[Math] find all vectors perpendicular to a given vector

Question

Given a vector $a\vec{i}+b\vec{j}+c\vec{k}$, how do you find all vectors perpendicular to it in a parametrised form preferably? One can of course say $x,y,z\,\,such \,that \,ax+by+cz=0$. I am looking for a very succinct parametrisation, as minimum parametrising variables as possible. We already know that all such vectors will lie on circle.So there should be some very easy parametrisation that does not have to iterate through $x,y,z$. Actually i want to write a computer code, and iterating through all possible $x,y,z$ just won't cut it. Any smart way of representing all vectors?

Answer 1

To simplify matters lets call $e_1 = (a,b,c)$ in your chosen basis. You can extend $\{e_1 \}$ to an orthogonal basis $\{e_1, e_2, e_3\}$ using Gram-Schmidt. You can google Gram-Schmidt algorithm if you don't already know it. Then $span\{e_2 ,e_3\}$ is the plane orthogonal to $e_1$, and any element in that plane is a linear combination of $e_2$ and $e_3$, i.e. $\lambda_2 e_2 + \lambda_3 e_3$.

If you only want those vectors with unit length(forming a circle), you could also parameterize it by $$ \sin{\theta} e_2 + \cos{\theta}e_3 $$ so that $\sin{\theta} ^2 + \cos{\theta}^2 =1$

Of course you need to normalize $\{e_1, e_2, e_3\}$ into an orthonormal basis first.

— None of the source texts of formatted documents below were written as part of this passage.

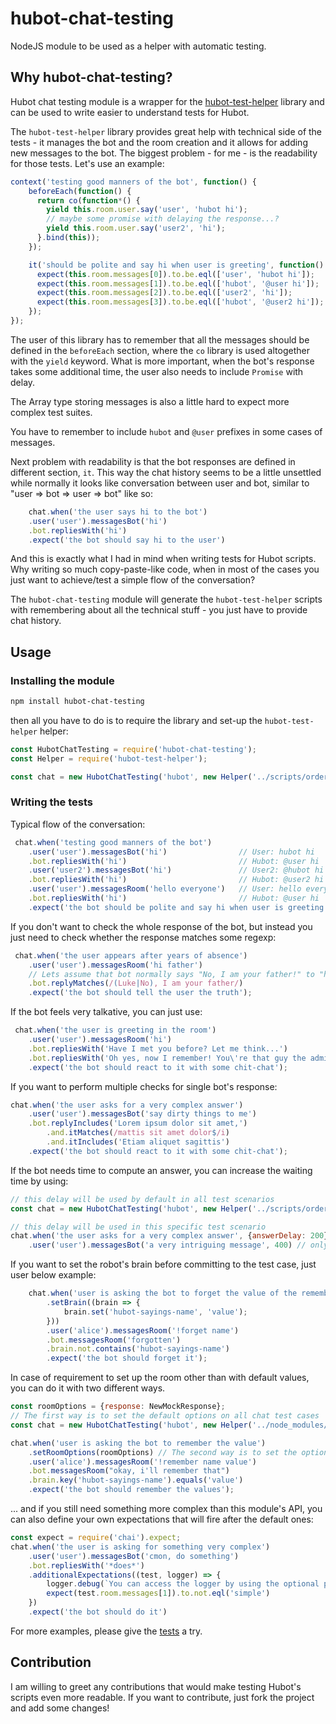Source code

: # hubot-chat-testing
NodeJS module to be used as a helper with automatic testing.

## Why hubot-chat-testing?
Hubot chat testing module is a wrapper for the 
[hubot-test-helper](https://github.com/mtsmfm/hubot-test-helper) library
and can be used to write easier to understand tests for Hubot.

The `hubot-test-helper` library provides great help with technical side of the tests - 
it manages the bot and the room creation and it allows for adding new messages to the bot. 
The biggest problem - for me - is the readability for those tests. Let's use an example:

```javascript
context('testing good manners of the bot', function() {
    beforeEach(function() {
      return co(function*() {
        yield this.room.user.say('user', 'hubot hi');
        // maybe some promise with delaying the response...?
        yield this.room.user.say('user2', 'hi');
      }.bind(this));
    });

    it('should be polite and say hi when user is greeting', function() {
      expect(this.room.messages[0]).to.be.eql(['user', 'hubot hi']);
      expect(this.room.messages[1]).to.be.eql(['hubot', '@user hi']);
      expect(this.room.messages[2]).to.be.eql(['user2', 'hi']);
      expect(this.room.messages[3]).to.be.eql(['hubot', '@user2 hi']);
    });
});
```
The user of this library has to remember that all the messages should be defined in the 
`beforeEach` section, where the `co` library is used altogether with the `yield` keyword. 
What is more important, when the bot's response takes some additional time, 
the user also needs to include `Promise` with delay.

The Array type storing messages is also a little hard to expect more complex test suites.

You have to remember to include `hubot` and `@user` prefixes in some cases of messages.

Next problem with readability is that the bot responses are defined in different section, `it`.
This way the chat history seems to be a little unsettled while normally it looks like conversation
between user and bot, similar to "user => bot => user => bot" like so:

```javascript
    chat.when('the user says hi to the bot')
    .user('user').messagesBot('hi')
    .bot.repliesWith('hi')
    .expect('the bot should say hi to the user')
``` 

And this is exactly what I had in mind when writing tests for Hubot scripts. Why writing so much
copy-paste-like code, when in most of the cases you just want to achieve/test a simple flow of the
conversation? 

The `hubot-chat-testing` module will generate the `hubot-test-helper` scripts with remembering
about all the technical stuff - you just have to provide chat history.

## Usage

### Installing the module
```bash
npm install hubot-chat-testing
```
then all you have to do is to require the library and set-up the `hubot-test-helper` helper:
```javascript
const HubotChatTesting = require('hubot-chat-testing');
const Helper = require('hubot-test-helper');

const chat = new HubotChatTesting('hubot', new Helper('../scripts/orders.js'));
```

### Writing the tests
Typical flow of the conversation:
```javascript
 chat.when('testing good manners of the bot')
    .user('user').messagesBot('hi')                // User: hubot hi
    .bot.repliesWith('hi')                         // Hubot: @user hi
    .user('user2').messagesBot('hi')               // User2: @hubot hi
    .bot.repliesWith('hi')                         // Hubot: @user2 hi
    .user('user').messagesRoom('hello everyone')   // User: hello everyone
    .bot.repliesWith('hi')                         // Hubot: @user hi
    .expect('the bot should be polite and say hi when user is greeting');
```

If you don't want to check the whole response of the bot, but instead you just need to 
check whether the response matches some regexp:
```javascript
 chat.when('the user appears after years of absence')
    .user('user').messagesRoom('hi father')
    // Lets assume that bot normally says "No, I am your father!" to "hi father"
    .bot.replyMatches(/(Luke|No), I am your father/)
    .expect('the bot should tell the user the truth');
```

If the bot feels very talkative, you can just use:
```javascript
 chat.when('the user is greeting in the room')
    .user('user').messagesRoom('hi')
    .bot.repliesWith('Have I met you before? Let me think...')
    .bot.repliesWith('Oh yes, now I remember! You\'re that guy the admin told me to worry about!')
    .expect('the bot should react to it with some chit-chat');
```

If you want to perform multiple checks for single bot's response:
```javascript
chat.when('the user asks for a very complex answer')
    .user('user').messagesBot('say dirty things to me')
    .bot.replyIncludes('Lorem ipsum dolor sit amet,')
        .and.itMatches(/mattis sit amet dolor$/i)
        .and.itIncludes('Etiam aliquet sagittis')
    .expect('the bot should react to it with some chit-chat');
```

If the bot needs time to compute an answer, you can increase the waiting time by using:
```javascript
// this delay will be used by default in all test scenarios
const chat = new HubotChatTesting('hubot', new Helper('../scripts/orders.js'), {answerDelay: 50}); 

// this delay will be used in this specific test scenario
chat.when('the user asks for a very complex answer', {answerDelay: 200}) 
    .user('user').messagesBot('a very intriguing message', 400) // only this request will wait 400 ms for an answer
```

If you want to set the robot's brain before committing to the test case, just user below example:
```javascript
    chat.when('user is asking the bot to forget the value of the remembered variable')
        .setBrain((brain => {
            brain.set('hubot-sayings-name', 'value');
        }))
        .user('alice').messagesRoom('!forget name')
        .bot.messagesRoom('forgotten')
        .brain.not.contains('hubot-sayings-name')
        .expect('the bot should forget it');
```

In case of requirement to set up the room other than with default values, you can do it with two different ways.
```javascript
const roomOptions = {response: NewMockResponse};
// The first way is to set the default options on all chat test cases
const chat = new HubotChatTesting('hubot', new Helper('../node_modules/hubot-sayings/src/hubot-sayings.js'), null, roomOptions);

chat.when('user is asking the bot to remember the value')
    .setRoomOptions(roomOptions) // The second way is to set the options only for this test case
    .user('alice').messagesRoom('!remember name value')
    .bot.messagesRoom("okay, i'll remember that")
    .brain.key('hubot-sayings-name').equals('value')
    .expect('the bot should remember the values');
```

... and if you still need something more complex than this module's API, you can also define your own expectations that
will fire after the default ones:
```javascript
const expect = require('chai').expect;
chat.when('the user is asking for something very complex')
    .user('user').messagesBot('cmon, do something')
    .bot.repliesWith('*does*')
    .additionalExpectations((test, logger) => {
        logger.debug(`You can access the logger by using the optional parameter logger`);
        expect(test.room.messages[1]).to.not.eql('simple')
    })
    .expect('the bot should do it')
```
For more examples, please give the [tests](test) a try.

## Contribution
I am willing to greet any contributions that would make testing Hubot's scripts even more readable.
If you want to contribute, just fork the project and add some changes!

I would say the first approach is more complicated to write down but easier to think of in an abstract way. You simply write a $2$-$d$ rotational matrix in the basis $\{e_2 ,e_3\}$ and act on any orthogonal non-zero vector, e.g. $e_2$. To implement this simply find the matrix sending the standard basis to $\{e_1,e_2,e_3\}$ and conjugate a $2$-$d$ rotational matrix with it. You will basically get the same thing.